Show all lines containing "written" from the data below.

SOURCE INFORMATION: Begin

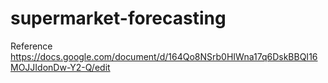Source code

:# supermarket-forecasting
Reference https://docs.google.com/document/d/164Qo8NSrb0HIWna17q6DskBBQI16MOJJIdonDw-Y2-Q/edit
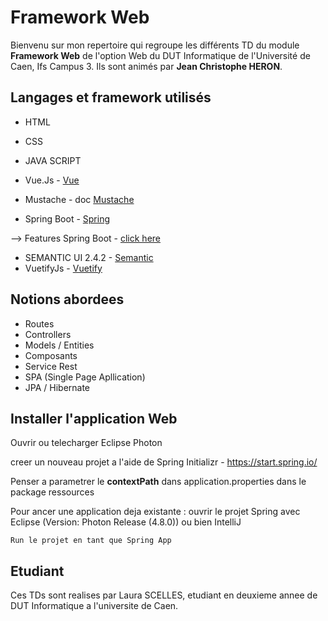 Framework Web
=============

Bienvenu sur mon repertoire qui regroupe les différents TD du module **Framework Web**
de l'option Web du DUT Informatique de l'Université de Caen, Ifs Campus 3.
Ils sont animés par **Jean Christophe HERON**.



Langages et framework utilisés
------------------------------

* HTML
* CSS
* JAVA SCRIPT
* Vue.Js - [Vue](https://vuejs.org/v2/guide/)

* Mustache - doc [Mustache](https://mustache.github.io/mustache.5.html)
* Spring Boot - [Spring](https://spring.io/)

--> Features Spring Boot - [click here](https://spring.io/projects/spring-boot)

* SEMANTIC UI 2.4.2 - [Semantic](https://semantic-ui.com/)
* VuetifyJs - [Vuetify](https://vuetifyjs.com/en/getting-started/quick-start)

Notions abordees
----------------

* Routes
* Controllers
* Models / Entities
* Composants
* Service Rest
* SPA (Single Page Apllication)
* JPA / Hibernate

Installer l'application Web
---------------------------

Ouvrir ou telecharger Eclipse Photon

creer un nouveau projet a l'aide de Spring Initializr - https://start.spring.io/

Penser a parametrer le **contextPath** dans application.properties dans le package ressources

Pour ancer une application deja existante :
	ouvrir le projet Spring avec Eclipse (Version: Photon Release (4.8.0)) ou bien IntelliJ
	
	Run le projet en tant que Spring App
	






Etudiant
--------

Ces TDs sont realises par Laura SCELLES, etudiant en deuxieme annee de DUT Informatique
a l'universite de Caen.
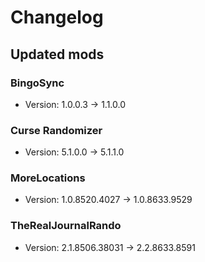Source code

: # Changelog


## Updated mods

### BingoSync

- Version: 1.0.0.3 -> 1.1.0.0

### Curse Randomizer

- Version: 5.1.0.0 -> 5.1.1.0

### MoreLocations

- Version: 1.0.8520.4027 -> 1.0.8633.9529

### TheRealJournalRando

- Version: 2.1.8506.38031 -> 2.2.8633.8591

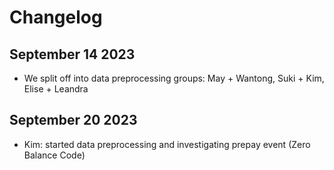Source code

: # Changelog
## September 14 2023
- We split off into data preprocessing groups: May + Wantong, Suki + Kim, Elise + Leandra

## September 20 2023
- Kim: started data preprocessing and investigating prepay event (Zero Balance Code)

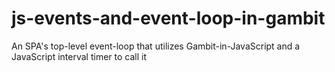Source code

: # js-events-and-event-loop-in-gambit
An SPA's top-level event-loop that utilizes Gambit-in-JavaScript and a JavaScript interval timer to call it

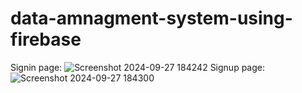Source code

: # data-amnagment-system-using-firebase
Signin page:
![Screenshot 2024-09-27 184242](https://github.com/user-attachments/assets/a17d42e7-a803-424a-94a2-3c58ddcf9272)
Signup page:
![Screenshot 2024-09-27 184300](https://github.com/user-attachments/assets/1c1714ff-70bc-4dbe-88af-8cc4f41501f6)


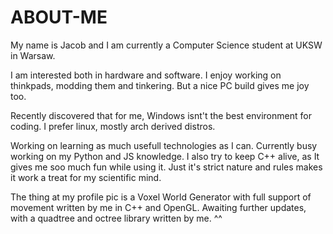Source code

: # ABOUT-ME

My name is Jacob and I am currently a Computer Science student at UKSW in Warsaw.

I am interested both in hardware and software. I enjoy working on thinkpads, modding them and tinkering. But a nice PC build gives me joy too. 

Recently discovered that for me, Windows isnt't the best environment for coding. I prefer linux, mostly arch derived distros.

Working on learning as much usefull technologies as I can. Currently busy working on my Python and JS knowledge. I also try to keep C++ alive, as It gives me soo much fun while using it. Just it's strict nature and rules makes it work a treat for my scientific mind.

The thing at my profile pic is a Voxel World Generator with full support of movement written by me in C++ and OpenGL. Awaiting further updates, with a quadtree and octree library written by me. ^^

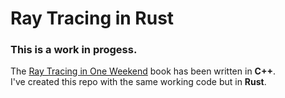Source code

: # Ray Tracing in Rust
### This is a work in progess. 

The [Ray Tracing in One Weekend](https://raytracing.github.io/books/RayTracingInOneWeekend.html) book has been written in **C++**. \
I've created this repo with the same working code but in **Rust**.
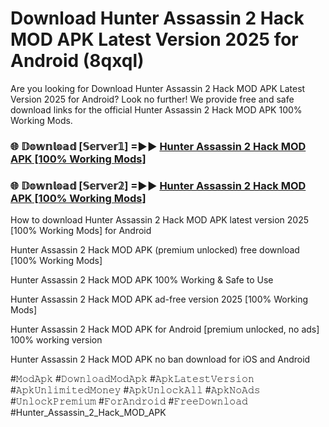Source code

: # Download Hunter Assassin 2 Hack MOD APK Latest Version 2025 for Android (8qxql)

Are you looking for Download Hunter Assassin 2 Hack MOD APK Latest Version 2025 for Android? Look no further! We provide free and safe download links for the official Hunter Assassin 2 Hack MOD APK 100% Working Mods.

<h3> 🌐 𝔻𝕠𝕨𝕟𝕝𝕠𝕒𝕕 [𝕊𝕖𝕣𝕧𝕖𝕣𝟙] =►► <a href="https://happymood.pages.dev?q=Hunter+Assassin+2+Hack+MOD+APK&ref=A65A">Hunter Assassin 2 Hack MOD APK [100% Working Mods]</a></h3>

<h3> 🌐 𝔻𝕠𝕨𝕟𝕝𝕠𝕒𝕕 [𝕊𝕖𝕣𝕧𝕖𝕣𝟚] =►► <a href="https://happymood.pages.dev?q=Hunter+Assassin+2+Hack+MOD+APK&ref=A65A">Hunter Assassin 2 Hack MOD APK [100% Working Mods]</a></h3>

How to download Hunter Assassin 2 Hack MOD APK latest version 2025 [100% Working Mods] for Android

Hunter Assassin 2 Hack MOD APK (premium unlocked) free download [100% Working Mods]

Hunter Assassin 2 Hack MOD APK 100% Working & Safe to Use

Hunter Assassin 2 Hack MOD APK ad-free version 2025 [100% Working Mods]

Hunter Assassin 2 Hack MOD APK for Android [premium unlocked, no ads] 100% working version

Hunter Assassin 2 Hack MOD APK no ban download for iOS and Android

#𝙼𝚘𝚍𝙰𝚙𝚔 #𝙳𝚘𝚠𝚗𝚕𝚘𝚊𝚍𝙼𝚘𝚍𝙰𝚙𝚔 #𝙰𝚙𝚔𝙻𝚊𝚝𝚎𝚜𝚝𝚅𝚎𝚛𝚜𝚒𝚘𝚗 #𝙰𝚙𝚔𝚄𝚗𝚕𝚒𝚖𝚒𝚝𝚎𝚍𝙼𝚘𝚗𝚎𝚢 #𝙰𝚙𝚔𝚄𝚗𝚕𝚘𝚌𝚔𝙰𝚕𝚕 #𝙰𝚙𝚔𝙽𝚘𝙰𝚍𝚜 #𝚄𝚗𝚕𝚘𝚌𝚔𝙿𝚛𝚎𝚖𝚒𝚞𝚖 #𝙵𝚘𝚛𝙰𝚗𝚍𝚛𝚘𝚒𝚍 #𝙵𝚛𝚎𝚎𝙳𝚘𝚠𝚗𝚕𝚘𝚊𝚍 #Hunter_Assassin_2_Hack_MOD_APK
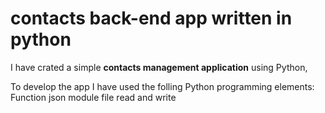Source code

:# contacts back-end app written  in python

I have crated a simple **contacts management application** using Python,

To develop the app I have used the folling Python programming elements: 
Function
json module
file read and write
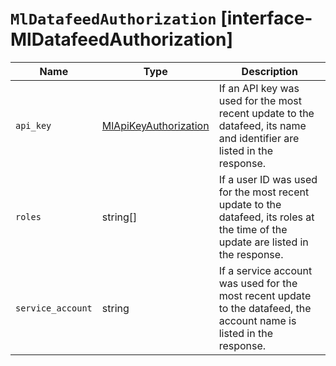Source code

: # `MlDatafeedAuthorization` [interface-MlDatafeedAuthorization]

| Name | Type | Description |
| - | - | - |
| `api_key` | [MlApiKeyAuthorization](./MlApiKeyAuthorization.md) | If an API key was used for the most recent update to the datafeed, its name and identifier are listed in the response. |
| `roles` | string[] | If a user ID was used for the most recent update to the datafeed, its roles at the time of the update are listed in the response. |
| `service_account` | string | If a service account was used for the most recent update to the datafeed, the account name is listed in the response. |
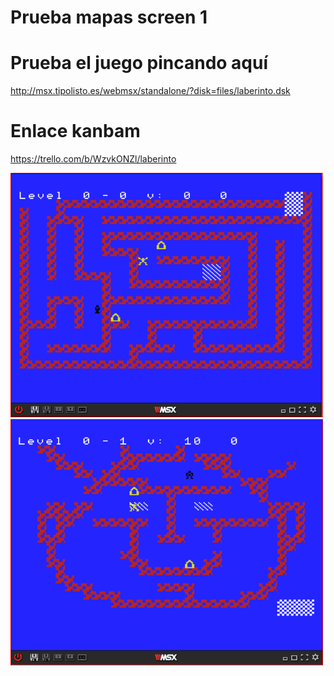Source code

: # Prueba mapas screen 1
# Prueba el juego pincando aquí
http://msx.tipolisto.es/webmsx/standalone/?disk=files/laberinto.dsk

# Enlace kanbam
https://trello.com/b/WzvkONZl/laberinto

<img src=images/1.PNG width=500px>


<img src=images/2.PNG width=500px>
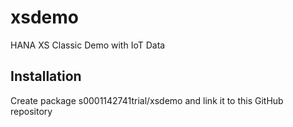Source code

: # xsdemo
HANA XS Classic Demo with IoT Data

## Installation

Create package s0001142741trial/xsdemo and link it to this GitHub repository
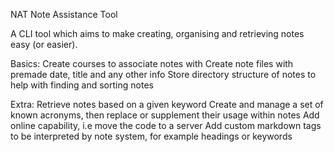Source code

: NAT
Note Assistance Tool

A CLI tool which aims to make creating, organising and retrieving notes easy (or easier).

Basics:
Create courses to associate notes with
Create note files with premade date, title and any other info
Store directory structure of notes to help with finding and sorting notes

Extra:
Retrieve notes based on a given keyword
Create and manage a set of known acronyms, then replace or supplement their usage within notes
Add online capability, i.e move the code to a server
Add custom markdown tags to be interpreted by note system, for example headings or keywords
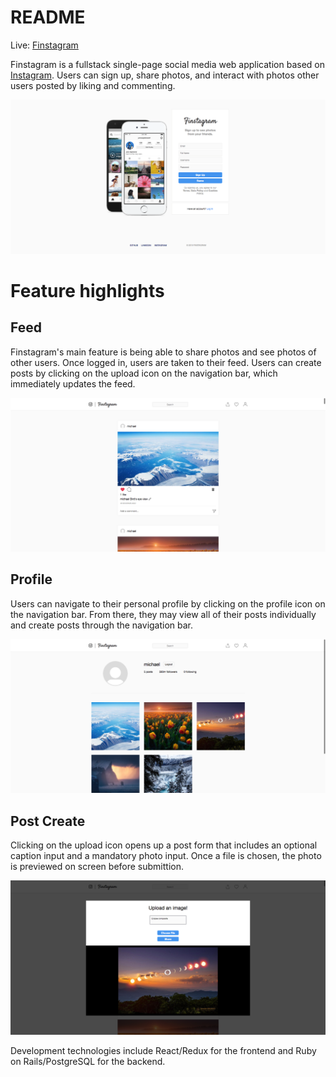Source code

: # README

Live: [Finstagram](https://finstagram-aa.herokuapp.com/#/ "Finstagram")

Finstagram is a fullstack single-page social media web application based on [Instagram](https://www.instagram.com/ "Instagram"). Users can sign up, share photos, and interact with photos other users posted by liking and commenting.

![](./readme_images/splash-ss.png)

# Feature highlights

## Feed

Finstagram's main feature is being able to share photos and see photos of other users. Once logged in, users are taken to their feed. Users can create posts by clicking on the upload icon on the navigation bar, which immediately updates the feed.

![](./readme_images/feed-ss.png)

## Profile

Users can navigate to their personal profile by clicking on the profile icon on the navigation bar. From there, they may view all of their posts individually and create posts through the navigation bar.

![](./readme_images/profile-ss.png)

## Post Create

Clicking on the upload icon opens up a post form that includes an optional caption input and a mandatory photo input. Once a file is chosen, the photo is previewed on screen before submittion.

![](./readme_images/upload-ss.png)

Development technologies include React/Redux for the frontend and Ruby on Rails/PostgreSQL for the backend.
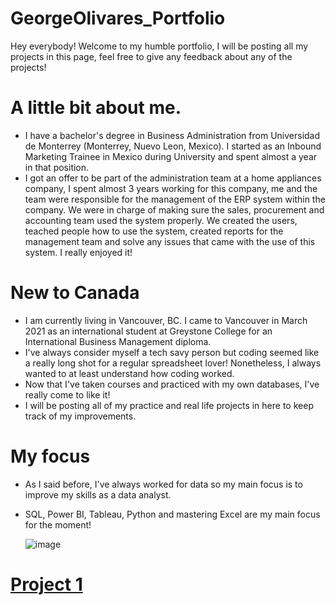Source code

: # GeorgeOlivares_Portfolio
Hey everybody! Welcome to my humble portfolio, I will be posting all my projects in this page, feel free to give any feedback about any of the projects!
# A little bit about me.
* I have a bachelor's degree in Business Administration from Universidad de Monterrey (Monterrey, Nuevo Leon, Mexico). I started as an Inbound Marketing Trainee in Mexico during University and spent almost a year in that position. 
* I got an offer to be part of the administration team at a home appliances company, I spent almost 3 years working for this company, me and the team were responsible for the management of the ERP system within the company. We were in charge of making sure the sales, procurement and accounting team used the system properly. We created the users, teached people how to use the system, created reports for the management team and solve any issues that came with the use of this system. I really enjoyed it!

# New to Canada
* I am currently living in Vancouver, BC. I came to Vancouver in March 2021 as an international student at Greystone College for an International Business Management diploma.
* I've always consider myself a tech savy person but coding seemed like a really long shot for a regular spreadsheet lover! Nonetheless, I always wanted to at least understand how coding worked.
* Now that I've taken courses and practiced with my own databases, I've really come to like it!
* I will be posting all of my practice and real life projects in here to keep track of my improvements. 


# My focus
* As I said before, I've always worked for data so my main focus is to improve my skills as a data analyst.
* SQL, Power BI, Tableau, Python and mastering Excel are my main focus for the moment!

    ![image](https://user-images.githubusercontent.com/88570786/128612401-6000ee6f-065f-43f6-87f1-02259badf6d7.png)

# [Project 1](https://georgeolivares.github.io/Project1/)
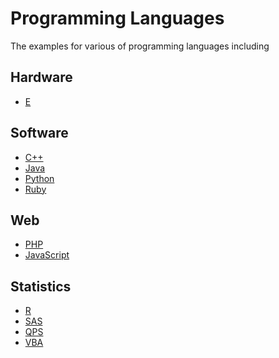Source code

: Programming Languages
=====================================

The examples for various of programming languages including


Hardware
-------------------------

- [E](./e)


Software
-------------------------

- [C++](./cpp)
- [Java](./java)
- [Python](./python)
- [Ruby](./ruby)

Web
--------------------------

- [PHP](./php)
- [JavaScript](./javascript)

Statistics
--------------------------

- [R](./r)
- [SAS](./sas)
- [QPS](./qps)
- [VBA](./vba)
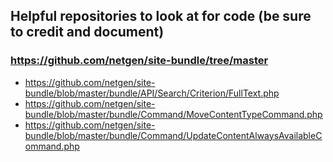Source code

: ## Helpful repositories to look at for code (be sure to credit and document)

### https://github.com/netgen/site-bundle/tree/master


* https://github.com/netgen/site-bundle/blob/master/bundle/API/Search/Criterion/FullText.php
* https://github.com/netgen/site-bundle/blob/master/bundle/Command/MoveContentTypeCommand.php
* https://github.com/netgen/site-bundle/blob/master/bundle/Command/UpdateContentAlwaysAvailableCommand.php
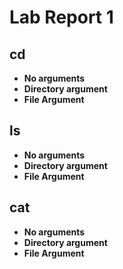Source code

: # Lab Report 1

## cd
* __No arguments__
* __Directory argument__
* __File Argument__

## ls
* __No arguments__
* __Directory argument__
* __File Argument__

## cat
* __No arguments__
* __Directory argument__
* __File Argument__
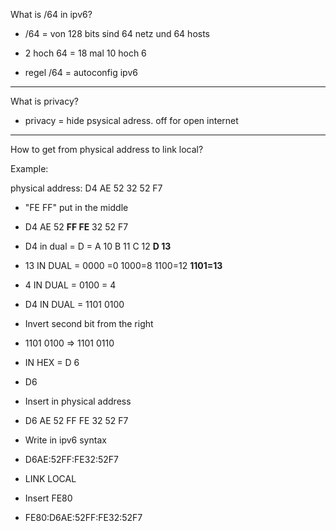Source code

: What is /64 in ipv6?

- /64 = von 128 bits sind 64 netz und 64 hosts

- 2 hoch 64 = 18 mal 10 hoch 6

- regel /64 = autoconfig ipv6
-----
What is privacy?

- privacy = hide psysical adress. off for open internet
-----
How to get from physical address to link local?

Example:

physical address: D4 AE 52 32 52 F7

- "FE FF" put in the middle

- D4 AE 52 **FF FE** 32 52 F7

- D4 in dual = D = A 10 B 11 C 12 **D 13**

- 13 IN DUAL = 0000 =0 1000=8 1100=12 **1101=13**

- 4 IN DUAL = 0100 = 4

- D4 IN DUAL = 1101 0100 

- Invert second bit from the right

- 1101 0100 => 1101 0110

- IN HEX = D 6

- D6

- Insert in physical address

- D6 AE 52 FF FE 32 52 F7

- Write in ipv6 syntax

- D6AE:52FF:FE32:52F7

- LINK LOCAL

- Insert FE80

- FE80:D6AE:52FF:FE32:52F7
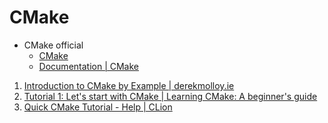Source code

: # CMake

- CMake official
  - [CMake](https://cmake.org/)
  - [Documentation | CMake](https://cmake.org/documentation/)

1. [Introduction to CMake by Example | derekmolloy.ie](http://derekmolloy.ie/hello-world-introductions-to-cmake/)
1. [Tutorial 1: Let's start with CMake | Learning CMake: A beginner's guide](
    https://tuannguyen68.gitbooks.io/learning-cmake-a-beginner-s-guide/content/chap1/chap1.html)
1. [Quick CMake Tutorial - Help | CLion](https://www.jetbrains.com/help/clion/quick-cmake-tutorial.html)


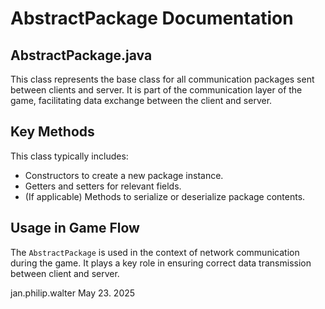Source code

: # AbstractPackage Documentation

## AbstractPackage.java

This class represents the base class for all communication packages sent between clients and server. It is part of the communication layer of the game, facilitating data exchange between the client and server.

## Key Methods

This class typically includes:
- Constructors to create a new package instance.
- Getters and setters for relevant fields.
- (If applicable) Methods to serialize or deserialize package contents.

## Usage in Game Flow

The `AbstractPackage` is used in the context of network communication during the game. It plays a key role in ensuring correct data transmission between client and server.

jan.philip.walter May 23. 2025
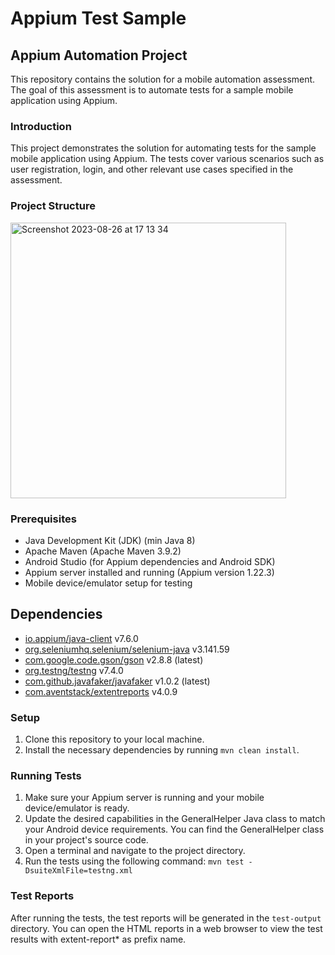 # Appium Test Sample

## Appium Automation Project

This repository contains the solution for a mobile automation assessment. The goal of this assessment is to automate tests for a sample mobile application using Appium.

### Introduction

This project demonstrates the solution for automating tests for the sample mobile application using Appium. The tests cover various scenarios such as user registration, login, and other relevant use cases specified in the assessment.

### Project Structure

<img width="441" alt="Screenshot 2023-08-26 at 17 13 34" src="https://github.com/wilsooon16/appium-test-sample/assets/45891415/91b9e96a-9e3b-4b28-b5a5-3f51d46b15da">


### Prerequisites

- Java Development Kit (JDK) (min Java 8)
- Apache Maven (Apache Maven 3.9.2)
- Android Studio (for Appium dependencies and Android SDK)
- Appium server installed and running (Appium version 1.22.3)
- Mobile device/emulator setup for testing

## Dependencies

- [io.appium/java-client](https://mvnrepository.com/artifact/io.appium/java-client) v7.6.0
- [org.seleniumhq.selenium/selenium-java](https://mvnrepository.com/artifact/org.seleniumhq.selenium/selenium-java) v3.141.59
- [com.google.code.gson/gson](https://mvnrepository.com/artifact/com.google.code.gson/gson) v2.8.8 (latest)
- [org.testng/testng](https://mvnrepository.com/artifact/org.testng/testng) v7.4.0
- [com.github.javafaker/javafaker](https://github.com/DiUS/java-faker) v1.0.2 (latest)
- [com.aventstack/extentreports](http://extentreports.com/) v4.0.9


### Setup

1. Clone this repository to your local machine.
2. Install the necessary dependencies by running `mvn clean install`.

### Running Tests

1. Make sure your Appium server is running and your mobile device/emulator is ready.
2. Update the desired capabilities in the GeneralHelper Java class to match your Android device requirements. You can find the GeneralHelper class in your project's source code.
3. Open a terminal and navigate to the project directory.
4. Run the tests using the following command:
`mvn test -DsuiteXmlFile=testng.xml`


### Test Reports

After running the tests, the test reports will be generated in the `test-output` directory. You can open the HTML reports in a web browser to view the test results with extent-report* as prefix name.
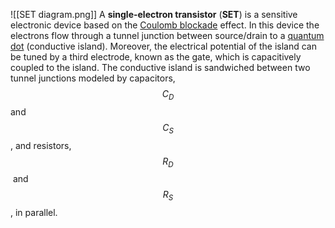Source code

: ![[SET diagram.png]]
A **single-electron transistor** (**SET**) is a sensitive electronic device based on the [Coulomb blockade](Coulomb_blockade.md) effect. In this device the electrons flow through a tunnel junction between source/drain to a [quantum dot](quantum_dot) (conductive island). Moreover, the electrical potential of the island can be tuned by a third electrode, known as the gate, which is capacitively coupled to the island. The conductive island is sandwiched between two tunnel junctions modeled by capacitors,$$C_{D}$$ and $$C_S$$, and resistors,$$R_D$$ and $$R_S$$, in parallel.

SOURCE INFORMATION: End

→ **SOLUTION TO THIS PROBLEM**:
The thing at my profile pic is a Voxel World Generator with full support of movement written by me in C++ and OpenGL. Awaiting further updates, with a quadtree and octree library written by me. ^^
The [Ray Tracing in One Weekend](https://raytracing.github.io/books/RayTracingInOneWeekend.html) book has been written in **C++**. \
:# contacts back-end app written  in python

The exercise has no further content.